Jon picked one up and explained, “Parachutes.”
“Oh,” Martin said, glancing at the doors the soldier had gone through. “Oh. Is that the only way out?”
“At least we don’t have to jump without one,” Jon told him as he buckled the pack around his chest.
With no other option, Martin quickly followed suit. He followed Jon over to the doors and counted his breaths to forestall hyperventilation. It’d be bad down there, but everything was bad, Martin told himself. It only differed in flavor.

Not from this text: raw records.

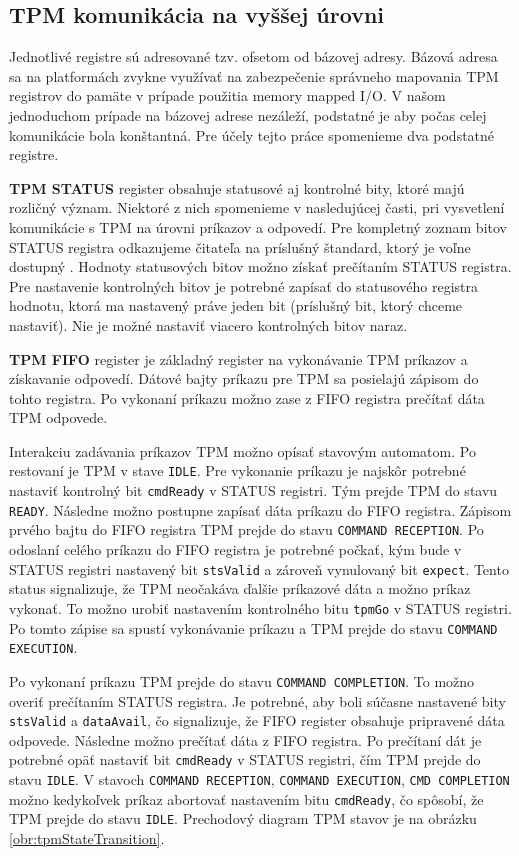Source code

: \subsection{TPM komunikácia na vyššej úrovni}
Jednotlivé registre sú adresované tzv. ofsetom od bázovej adresy. Bázová adresa sa na platformách zvykne využívať na zabezpečenie správneho mapovania TPM registrov do pamäte v prípade použitia memory mapped I/O. V našom jednoduchom prípade na bázovej adrese nezáleží, podstatné je aby počas celej komunikácie bola konštantná. Pre účely tejto práce spomenieme dva podstatné registre.

\textbf{TPM STATUS} register obsahuje statusové aj kontrolné bity, ktoré majú rozličný význam. Niektoré z nich spomenieme v nasledujúcej časti, pri vysvetlení komunikácie s TPM na úrovni príkazov a odpovedí. Pre kompletný zoznam bitov STATUS registra odkazujeme čitateľa na príslušný štandard, ktorý je voľne dostupný \cite{tpmTis}. Hodnoty statusových bitov možno získať prečítaním STATUS registra. Pre nastavenie kontrolných bitov je potrebné zapísať do statusového registra hodnotu, ktorá ma nastavený práve jeden bit (príslušný bit, ktorý chceme nastaviť). Nie je možné nastaviť viacero kontrolných bitov naraz.

\textbf{TPM FIFO} register je základný register na vykonávanie TPM príkazov a získavanie odpovedí. Dátové bajty príkazu pre TPM sa posielajú zápisom do tohto registra. Po vykonaní príkazu možno zase z FIFO registra prečítať dáta TPM odpovede.

Interakciu zadávania príkazov TPM možno opísať stavovým automatom. Po restovaní je TPM v stave \texttt{IDLE}. Pre vykonanie príkazu je najskôr potrebné nastaviť kontrolný bit \texttt{cmdReady} v STATUS registri. Tým prejde TPM do stavu \texttt{READY}. Následne možno postupne zapísať dáta príkazu do FIFO registra. Zápisom prvého bajtu do FIFO registra TPM prejde do stavu \texttt{COMMAND RECEPTION}. Po odoslaní celého príkazu do FIFO registra je potrebné počkať, kým bude v STATUS registri nastavený bit \texttt{stsValid} a zároveň vynulovaný bit \texttt{expect}. Tento status signalizuje, že TPM neočakáva ďalšie príkazové dáta a možno príkaz vykonať. To možno urobiť nastavením kontrolného bitu \texttt{tpmGo} v STATUS registri. Po tomto zápise sa spustí vykonávanie príkazu a TPM prejde do stavu \texttt{COMMAND EXECUTION}.

Po vykonaní príkazu TPM prejde do stavu \texttt{COMMAND COMPLETION}. To možno overiť prečítaním STATUS registra. Je potrebné, aby boli súčasne nastavené bity \texttt{stsValid} a \texttt{dataAvail}, čo signalizuje, že FIFO register obsahuje pripravené dáta odpovede. Následne možno prečítať dáta z FIFO registra. Po prečítaní dát je potrebné opäť nastaviť  bit \texttt{cmdReady} v STATUS registri, čím TPM prejde do stavu \texttt{IDLE}. V stavoch \texttt{COMMAND RECEPTION}, \texttt{COMMAND EXECUTION}, \texttt{CMD COMPLETION} možno kedykoľvek príkaz abortovať nastavením bitu \texttt{cmdReady}, čo spôsobí, že TPM prejde do stavu \texttt{IDLE}. Prechodový diagram TPM stavov je na obrázku \ref{obr:tpmStateTransition}.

This was not a place for looking back. Martin remembered this as he did anyway in reflexive paranoia, stupid and useless with Jon at his side. Behind them, the devil-man and skull-man wove around each other like they meant to mate like animals right there on the factory floor. Quickly, his cheeks flaming, Martin turned back to the doors ahead.
“What happened back there?” he asked in an undertone.

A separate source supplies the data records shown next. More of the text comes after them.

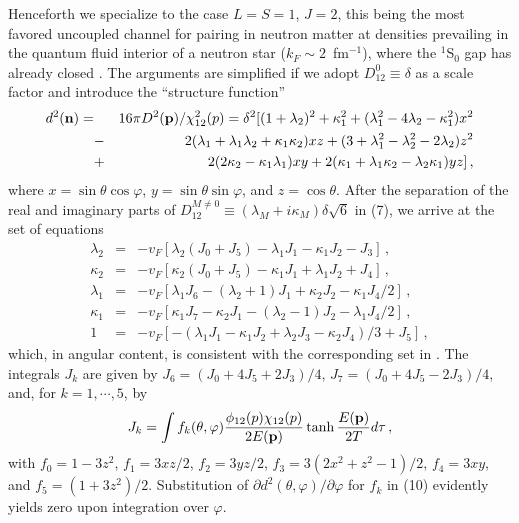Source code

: Henceforth we specialize to the case $L=S=1$, $J=2$, this being 
the most favored uncoupled channel for pairing in neutron matter 
at densities prevailing in the quantum fluid interior of a neutron
star ($k_F\sim 2$~fm$^{-1}$), where the $^1$S$_0$ gap has already 
closed \cite{tak,kkc}.  The arguments are simplified if we adopt 
$D^0_{12}\equiv\delta$ as a scale factor and introduce the 
``structure function'' 
\begin{eqnarray}
    d^2({\bf n}) = 
&& 16\pi D^2({\bf p})/\chi_{12}^2(p)
   = \delta^2[(1+\lambda_2)^2+\kappa^2_1
     +(\lambda_1^2-4\lambda_2-\kappa^2_1)x^2 \nonumber\\
&-& 2(\lambda_1+ \lambda_1\lambda_2+\kappa_1\kappa_2) xz 
    +(3+\lambda^2_1-\lambda^2_2-2\lambda_2)z^2\nonumber\\
&+& 2(2\kappa_2-\kappa_1\lambda_1)xy
    +2(\kappa_1+ \lambda_1\kappa_2-\lambda_2\kappa_1)yz] \, ,
\end{eqnarray}
where $x=\sin\theta\cos\varphi$, 
$y=\sin\theta\sin\varphi$, and $z=\cos\theta$.  
After the separation of the real and imaginary parts of 
$D^{M\neq 0}_{12}\equiv (\lambda_M+i\kappa_M)\delta\sqrt{6}$ in (7), 
we arrive at the set of equations
\begin{eqnarray}
    \lambda_2
&=& -v_F[\lambda_2(J_0+J_5) -\lambda_1 J_1 -\kappa_1J_2-J_3]\, ,\nonumber \\
    \kappa_2
&=& -v_F[\kappa_2(J_0+J_5) -\kappa_1 J_1 +\lambda_1J_2+J_4] \, ,\nonumber\\
    \lambda_1
&=& -v_F[\lambda_1J_6-(\lambda_2+1)J_1+\kappa_2J_2-\kappa_1J_4/2]\, ,\nonumber\\
     \kappa_1
&=& -v_F[\kappa_1J_7-\kappa_2J_1-(\lambda_2-1)J_2-\lambda_1 J_4/2]\, ,\nonumber\\
    1
&=&-v_F[-(\lambda_1 J_1-\kappa_1 J_2+\lambda_2 J_3-\kappa_2 J_4)/3+J_5] \,,
\end{eqnarray}
which, in angular content, is consistent with the corresponding set 
in \cite{ost}.  The integrals $J_k$ are given by $J_6=(J_0+4J_5+2J_3)/4$, 
$J_7=(J_0+4J_5-2J_3)/4$, and, for $k=1,\cdots,5$, by
\begin{equation}
  J_k = \int f_k(\theta,\varphi){\phi_{12}(p)\chi_{12}(p)
        \over 2E({\bf p})}\tanh{E({\bf p})\over 2T}d\tau \, ,
\end{equation}
with
$f_0=1-3z^2$, $f_1=3xz/2$, $f_2=3yz/2$, $f_3=3(2x^2+z^2-1)/2$, $f_4=3xy$, 
and $f_5=(1+3z^2)/2$.
Substitution of $\partial d^2(\theta,\varphi)/\partial\varphi$ 
for $f_k$ in (10) evidently yields zero upon integration over $\varphi$.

Jon’s mouth pressed thin, like he’d been hoping Martin wouldn’t ask. “I gave it back to them,” he said.
“What?” Martin shook his head. “What do you mean, you gave it back to them?”
“Statements usually make me stronger. I gather you noticed this one didn’t,” Jon said. “Avatars are creatures made of fear, and if I feed on their fear, I feed on their strength to supplement my own. This time, I didn’t.” He sighed. “I gave it back.”’
Martin spluttered, shades of outrage and disbelief. “You—why?” he asked desperately. “You’re the Archivist, you could smite those things, and you thought it was a better idea to make them stronger?”
“You know it doesn’t matter if I smite them or not,” Jon said. “Martin, they hunt avatars. How can I kill them?”
“They’re nothing like us,” Martin told him flatly, countering the part Jon hadn’t said aloud.
“I know,” Jon said. “I just—Martin, if we lose—”
“Jon,” Martin said, defeated and so fucking tired, and if they went down that track he might lay down here and give up and let whatever eldritch horrors roamed around take him.
But Jon, stubborn as ever, wouldn’t hear him. “They hunt avatars. I wanted to give them something, just in case. I wanted to leave something of us behind.”
With that, he pushed open the doors, letting the stinging air whip past their ears and drown out any other attempts at speech. Martin gripped the straps of his parachute bag and prepared for the jump. He didn’t look at Jon, didn’t want to see the same thing in his face that he felt buried in his own chest at the easy, seamlessly way the devil-man and skull-man existed in this world, with each other.
If Jon, like him, was just a little bit jealous.